George Willdey (1676–1737) was a British engraver and optical instrument maker. Willdey made engravings for a number of mapmakers. His shop sold maps, optical instruments, toys, china, glass, and earthenware.

Willdey engraved maps for Charles Price (with whom he partnered 1710-1713), Emanuel Bowen, Christopher Saxton, and Thomas Jeffreys, among many others.

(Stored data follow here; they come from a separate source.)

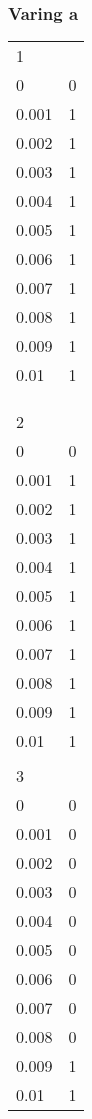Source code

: \documentclass{article}
\begin{document}
\subsubsection{Varing a}
\begin{table}[]
\begin{tabular}{ll}
1     &   \\
0     & 0 \\
0.001 & 1 \\
0.002 & 1 \\
0.003 & 1 \\
0.004 & 1 \\
0.005 & 1 \\
0.006 & 1 \\
0.007 & 1 \\
0.008 & 1 \\
0.009 & 1 \\
0.01  & 1 \\
      &   \\
      &   \\
      &   \\
2     &   \\
0     & 0 \\
0.001 & 1 \\
0.002 & 1 \\
0.003 & 1 \\
0.004 & 1 \\
0.005 & 1 \\
0.006 & 1 \\
0.007 & 1 \\
0.008 & 1 \\
0.009 & 1 \\
0.01  & 1 \\
      &   \\
3     &   \\
0     & 0 \\
0.001 & 0 \\
0.002 & 0 \\
0.003 & 0 \\
0.004 & 0 \\
0.005 & 0 \\
0.006 & 0 \\
0.007 & 0 \\
0.008 & 0 \\
0.009 & 1 \\
0.01  & 1
\end{tabular}
\end{table}
\end{document}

Willdey was born in Staffordshire in 1676. He was apprenticed to John Yarwell and belonged to the trade guild Worshipful Company of Spectacle Makers. Throughout his career he took on a number of apprentices, notably including many female apprentices which was unusual for the time. His apprentices included William Gibbons (1709), Peter Elvin (1712), Hannah Martyn (1714), Susanna Ball (1715), Martha Short (1716), Walter Ray (1717), Edward Watkins (1717), Esther Sarazzin (1720), Isaac le Plastrier (1721), Rachel Jourdain (1722), Thomas Clarke (1724), Frances Willdey (1726)), Susanna Passavant (1728), Elizabeth Dupuy (1733) and Isaac King (1736).

From 1707 to 1713 he operated "At the Archemedes & Globe, Ludgate Street." sometimes described as "Archimedes and Globe next the Dog Tavern nearer Ludgate." In 1712 in partnership with Timothy Brandreth also advertised at Archimedes and Globe over against the Royal Exchange in Cornhill. In 1715 his location was described as "At the Great Toy and Print Shop, the corner of Ludgate Street, next to St. Paul's" and from 1718 to 1737 as "At the Great Toy, Spectacle, China-Ware, and Print Shop, the Corner of Ludgate Street near St. Pauls London."

Willdey died in 1737 at the age of 61. The business was carried on for two years by his wife Judith Willdey and from 1739 by his son Thomas Willdey.